We sometimes meet family business boards who feel misused and underutilized. They usually
report similar circumstances. The board becomes accustomed to presentations by management and
questions and answers between the directors and the management team. Over the years the
discussions increasingly migrate to matters of diminishing importance less related to
directors’ competence.
When the company runs into performance or leadership problems, the directors fret that they
haven’t been proactive enough, haven’t debated more broad strategic topics, or haven’t
challenged basic assumptions. Everyone feels bad, and the horse may well be at least halfway
out of the barn.
To avoid this classic pattern, consider these very simple but rarely used steps:
- Cause the independent directors to have regular meetings alone to make recommendations
about how they’d like to use board meeting time.
- Create board time for pure discussion without management present. Just see where the
conversation drifts.
- Meet each independent director individually and privately. Ask them their two or three
major concerns for the company. Present the results.

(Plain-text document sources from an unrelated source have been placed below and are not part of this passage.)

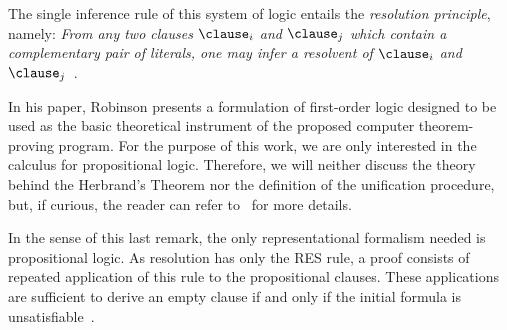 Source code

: The single inference rule of this system of logic entails the \emph{resolution
principle}, namely: \emph{From any two clauses} $\clause_i$ \emph{and}
$\clause_j$ \emph{which contain a complementary pair of literals, one may infer
a resolvent of} $\clause_i$ \emph{and} $\clause_j$~\cite{Robinson65}.   

In his paper, Robinson presents a formulation of first-order logic designed to
be used as the basic theoretical instrument of the proposed computer
theorem-proving program. For the purpose of this work, we are only interested in
the calculus for propositional logic. Therefore, we will neither discuss the theory
behind the Herbrand's Theorem nor the definition of the unification procedure,
but, if curious, the reader can refer to~\cite{Robinson65} for more details.

In the sense of this last remark, the only representational formalism needed is
propositional logic. As resolution has only the RES rule, a proof consists of
repeated application of this rule to the propositional clauses. These
applications are sufficient to derive an empty clause if and only if the initial
formula is unsatisfiable~\cite{satchapter}.


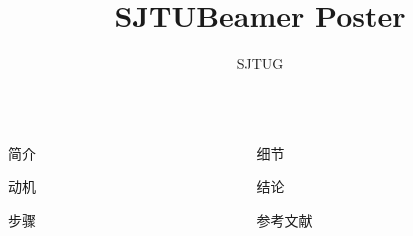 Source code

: \documentclass{ctexbeamer}
\begin{document}
\title{SJTUBeamer Poster}
\author{SJTUG}
\logo{\zhlogo}
\begin{frame}[fragile]
  \begin{columns}[T]
    \begin{column}{.45\textwidth}
      \begin{stampblock}{简介}
        \zhlipsum[1]
      \end{stampblock}

      \begin{stampblock}{动机}
        \zhlipsum[2]
      \end{stampblock}

      \begin{stampblock}{步骤}
        \zhlipsum[3]
      \end{stampblock}
    \end{column}
    \begin{column}{.45\textwidth}
      \begin{stampblock}{细节}
        \zhlipsum[4]
      \end{stampblock}

      \begin{stampblock}{结论}
        \zhlipsum[5]
      \end{stampblock}

      \begin{stampblock}{参考文献}
        \zhlipsum[6]
      \end{stampblock}
    \end{column}
  \end{columns}
\end{frame}
\end{document}
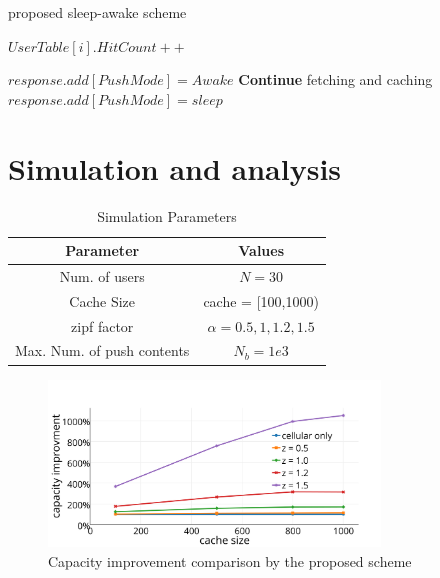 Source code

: \documentclass[conference]{IEEEtran}
\begin{document}
\begin{algorithm}[!ht]
\caption{proposed sleep-awake scheme}
\label{alg:sa}
\begin{algorithmic}[1]
 {}
	\State $UserTable[i].HitCount ++$
	\EndIf
	
       \State $response.add[PushMode] = Awake$
       	\State \textbf{Continue}
       \Else
        \State fetching and caching
        \EndIf
       \EndFor
       \Else
       \State $response.add[PushMode] = sleep$
        
    \EndIf
   

\EndFor
\EndProcedure
\end{algorithmic}
\end{algorithm}


\section{Simulation and analysis}

\begin{table}[hbt]
\footnotesize
\renewcommand\arraystretch{1}
\begin{center}
\caption{\label{Table2}Simulation Parameters}
\begin{tabular}{c|c}
\toprule
\hline
 Parameter  &    Values \\
  \hline
 Num. of users  & $N=30$ \\
   Cache Size &cache = [100,1000)   \\
  zipf factor & $\alpha=0.5,1,1.2,1.5 $   \\
    Max. Num. of push contents &   $N_b=1e3$  \\
    \hline
\bottomrule
\end{tabular}
\end{center}
\end{table}



\begin{figure}[!h]
\centering
\includegraphics[width=8.8cm]{figure/capacity-new.png}
 \caption{Capacity improvement comparison by the proposed scheme}
\label{Fig.4}
\end{figure}
\end{document}
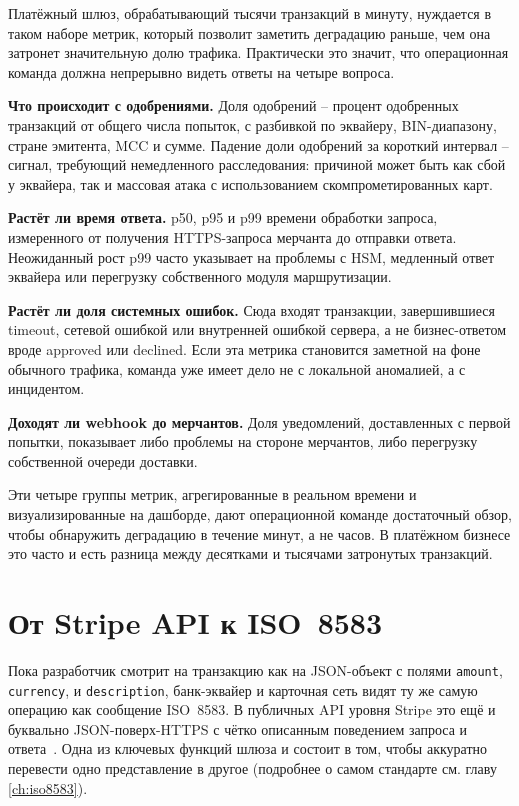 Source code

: Платёжный шлюз, обрабатывающий тысячи транзакций в минуту,
нуждается в таком наборе метрик, который позволит заметить
деградацию раньше, чем она затронет значительную долю трафика.
Практически это значит, что операционная команда должна
непрерывно видеть ответы на четыре вопроса.

\textbf{Что происходит с одобрениями.} Доля одобрений -- процент одобренных транзакций
от общего числа попыток, с разбивкой по эквайеру, BIN-диапазону,
стране эмитента, MCC и сумме. Падение доли одобрений
за короткий интервал -- сигнал, требующий немедленного
расследования: причиной может быть как сбой у эквайера, так
и массовая атака с использованием скомпрометированных карт.

\textbf{Растёт ли время ответа.} p50, p95 и p99 времени обработки
запроса, измеренного от получения HTTPS-запроса мерчанта
до отправки ответа. Неожиданный рост p99 часто указывает
на проблемы с HSM, медленный ответ эквайера или перегрузку
собственного модуля маршрутизации.

\textbf{Растёт ли доля системных ошибок.} Сюда входят транзакции,
завершившиеся timeout, сетевой ошибкой или внутренней ошибкой сервера,
а не бизнес-ответом вроде approved или declined. Если эта
метрика становится заметной на фоне обычного трафика, команда
уже имеет дело не с локальной аномалией, а с инцидентом.

\textbf{Доходят ли webhook до мерчантов.} Доля уведомлений,
доставленных с первой попытки, показывает либо проблемы
на стороне мерчантов, либо перегрузку собственной очереди
доставки.

Эти четыре группы метрик, агрегированные в реальном времени
и визуализированные на дашборде, дают операционной команде
достаточный обзор, чтобы обнаружить деградацию в течение минут,
а не часов. В платёжном бизнесе это часто и есть разница между
десятками и тысячами затронутых транзакций.

\section{От Stripe API к ISO~8583}
\label{sec:gw-api-to-iso}

Пока разработчик смотрит на транзакцию как на JSON-объект
с полями \texttt{amount}, \texttt{currency},
 и \texttt{description}, банк-эквайер
и карточная сеть видят ту же самую операцию как сообщение
ISO~8583. В публичных API уровня Stripe это ещё и буквально
JSON-поверх-HTTPS с чётко описанным поведением запроса
и ответа~\cite{stripe-api-reference}. Одна из ключевых
функций шлюза и состоит в том, чтобы аккуратно перевести одно
представление в другое (подробнее о самом стандарте см.
главу \ref{ch:iso8583}).

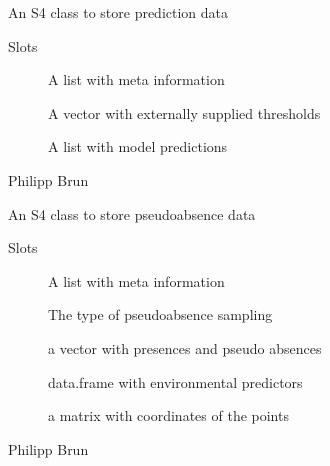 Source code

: \documentclass[a4paper]{book}
\begin{document}
%
\begin{Description}\relax
An S4 class to store prediction data
\end{Description}
%
\begin{Section}{Slots}

\begin{description}

\item[] A list with meta information

\item[] A vector with externally supplied thresholds

\item[] A list with model predictions

\end{description}
\end{Section}
%
\begin{Author}\relax
Philipp Brun
\end{Author}
%
\begin{Description}\relax
An S4 class to store pseudoabsence data
\end{Description}
%
\begin{Section}{Slots}

\begin{description}

\item[] A list with meta information

\item[] The type of pseudoabsence sampling

\item[] a vector with presences and pseudo absences

\item[] data.frame with environmental predictors

\item[] a matrix with coordinates of the points

\end{description}
\end{Section}
%
\begin{Author}\relax
Philipp Brun
\end{Author}
\end{document}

Good people on the boards of good companies can sometimes sedate themselves into conflict
avoidance and less risky discussions. Ask the board to provide leadership on the key
governance questions:
- What do you see as the potential and limits of our strategy?
- How do we best evaluate and provide feedback to the CEO?
- Why do the owners want to be owners? What are their goals?
- How prepared are the owners for continuity and responsible family ownership?
- What are your objectives as a board?
Boards can be treasured resources to family firms. To extract their full potential requires
everyone to stretch into the uncomfortable issues of governance.